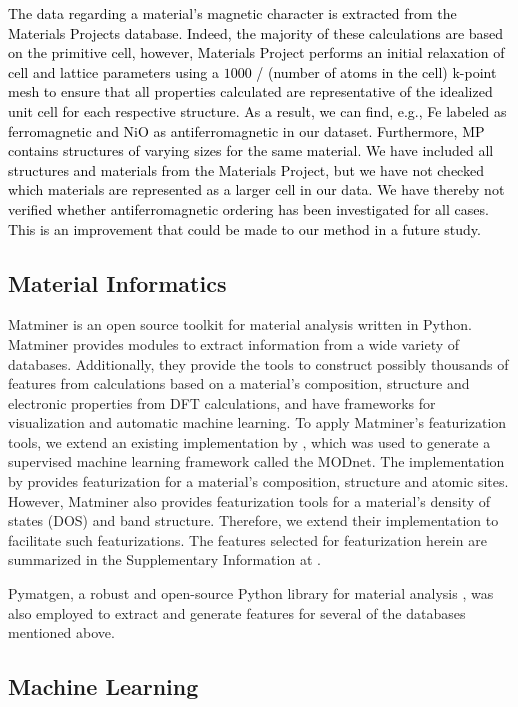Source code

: \documentclass[superscriptaddress,unsortedaddress,
 amsmath,amssymb,
 aps,
]{revtex4-2}
\newcommand{\mrk}[1]{\textcolor{black}{#1}}
\begin{document}
\mrk{The data regarding a material's magnetic character is extracted from the Materials Projects database. Indeed, the majority of these calculations are based on the primitive cell, however, Materials Project performs an initial relaxation of cell and lattice parameters using a $1000$ / (number of atoms in the cell) k-point mesh to ensure that all properties calculated are representative of the idealized unit cell for each respective structure. As a result, we can find, e.g., Fe labeled as ferromagnetic and NiO as antiferromagnetic in our dataset. Furthermore, MP contains structures of varying sizes for the same material. We have included all structures and materials from the Materials Project, but we have not checked which materials are represented as a larger cell in our data. We have thereby not verified whether antiferromagnetic ordering has been investigated for all cases. This is an improvement that could be made to our method in a future study.} 

\subsection*{Material Informatics}  
Matminer \cite{Ward2018} is an open source toolkit for material analysis written in Python. Matminer provides modules to extract information from a wide variety of databases. Additionally, they provide the tools to construct possibly thousands of features from calculations based on a material's composition, structure and electronic properties from DFT calculations, and have frameworks for visualization and automatic machine learning. 
To apply Matminer's featurization tools, we extend an existing implementation by \citeauthor{Breuck2021} \cite{Breuck2021}, which was used to generate a supervised machine learning framework called the MODnet. The implementation by \citeauthor{Breuck2021} provides featurization for a material's composition, structure and atomic sites. However, Matminer also provides featurization tools for a material's density of states (DOS) and band structure. Therefore, we extend their implementation to facilitate such featurizations. The features selected for featurization herein are summarized in the Supplementary Information at \cite{supplementary}. 

Pymatgen, a robust and open-source Python library for material analysis \cite{pymatgen}, was also employed to extract and generate features for several of the databases mentioned above. 

\subsection*{Machine Learning} 
\end{document}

§ What is expected
What belongs in the answer is each line from the listing above that contains "open".

§ Response to this exercise
Matminer \cite{Ward2018} is an open source toolkit for material analysis written in Python. Matminer provides modules to extract information from a wide variety of databases. Additionally, they provide the tools to construct possibly thousands of features from calculations based on a material's composition, structure and electronic properties from DFT calculations, and have frameworks for visualization and automatic machine learning. 
Pymatgen, a robust and open-source Python library for material analysis \cite{pymatgen}, was also employed to extract and generate features for several of the databases mentioned above. 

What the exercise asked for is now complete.